According to evidence presented at trial and at sentencing, from approximately February 2012 to August 2013, Diaz received kickbacks in return for referring Medicare beneficiaries to five South Florida home health agencies to serve as patients. The evidence established that Diaz and her co-conspirators caused Medicare to make over $1.6 million in payments to the home health agencies based upon claims for home health services submitted on behalf of the beneficiaries recruited by Diaz. The evidence further established that Diaz personally benefited from the fraud and received at least $710,000.
This case was investigated by the FBI with support from HHS-OIG and was brought as part of the Medicare Fraud Strike Force, under the supervision of the Criminal Division’s Fraud Section and the U.S. Attorney’s Office for the Southern District of Florida. The case was prosecuted by Trial Attorneys Patrick Mott, John (Fritz) Scanlon and Timothy Loper of the Fraud Section. Assistant U.S. Attorney Leslie Wright of the District of Massachusetts, formerly with the Fraud Section, previously worked on the case.
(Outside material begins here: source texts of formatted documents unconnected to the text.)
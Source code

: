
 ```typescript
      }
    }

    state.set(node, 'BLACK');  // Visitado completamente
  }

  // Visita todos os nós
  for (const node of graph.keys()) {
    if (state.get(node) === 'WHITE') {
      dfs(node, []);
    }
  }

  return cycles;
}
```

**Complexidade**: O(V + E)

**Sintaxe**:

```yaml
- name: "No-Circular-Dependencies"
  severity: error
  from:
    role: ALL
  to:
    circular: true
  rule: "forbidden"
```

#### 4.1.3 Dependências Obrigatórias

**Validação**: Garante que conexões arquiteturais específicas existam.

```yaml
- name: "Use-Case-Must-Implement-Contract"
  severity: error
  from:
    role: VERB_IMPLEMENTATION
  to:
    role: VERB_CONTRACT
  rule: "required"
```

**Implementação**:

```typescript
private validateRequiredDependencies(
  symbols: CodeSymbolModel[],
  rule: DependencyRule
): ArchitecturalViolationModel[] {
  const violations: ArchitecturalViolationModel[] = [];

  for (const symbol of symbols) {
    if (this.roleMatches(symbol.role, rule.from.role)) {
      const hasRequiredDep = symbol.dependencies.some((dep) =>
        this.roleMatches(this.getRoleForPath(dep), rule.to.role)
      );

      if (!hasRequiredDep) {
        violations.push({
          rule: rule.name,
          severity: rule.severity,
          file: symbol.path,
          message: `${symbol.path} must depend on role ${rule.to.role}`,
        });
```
The Fraud Section leads the Medicare Fraud Strike Force. Since its inception in March 2007, the Medicare Fraud Strike Force, which maintains 14 strike forces operating in 23 districts, has charged nearly 4,000 defendants who have collectively billed the Medicare program for more than $14 billion. In addition, the HHS Centers for Medicare & Medicaid Services, working in conjunction with the HHS-OIG, are taking steps to increase accountability and decrease the presence of fraudulent providers.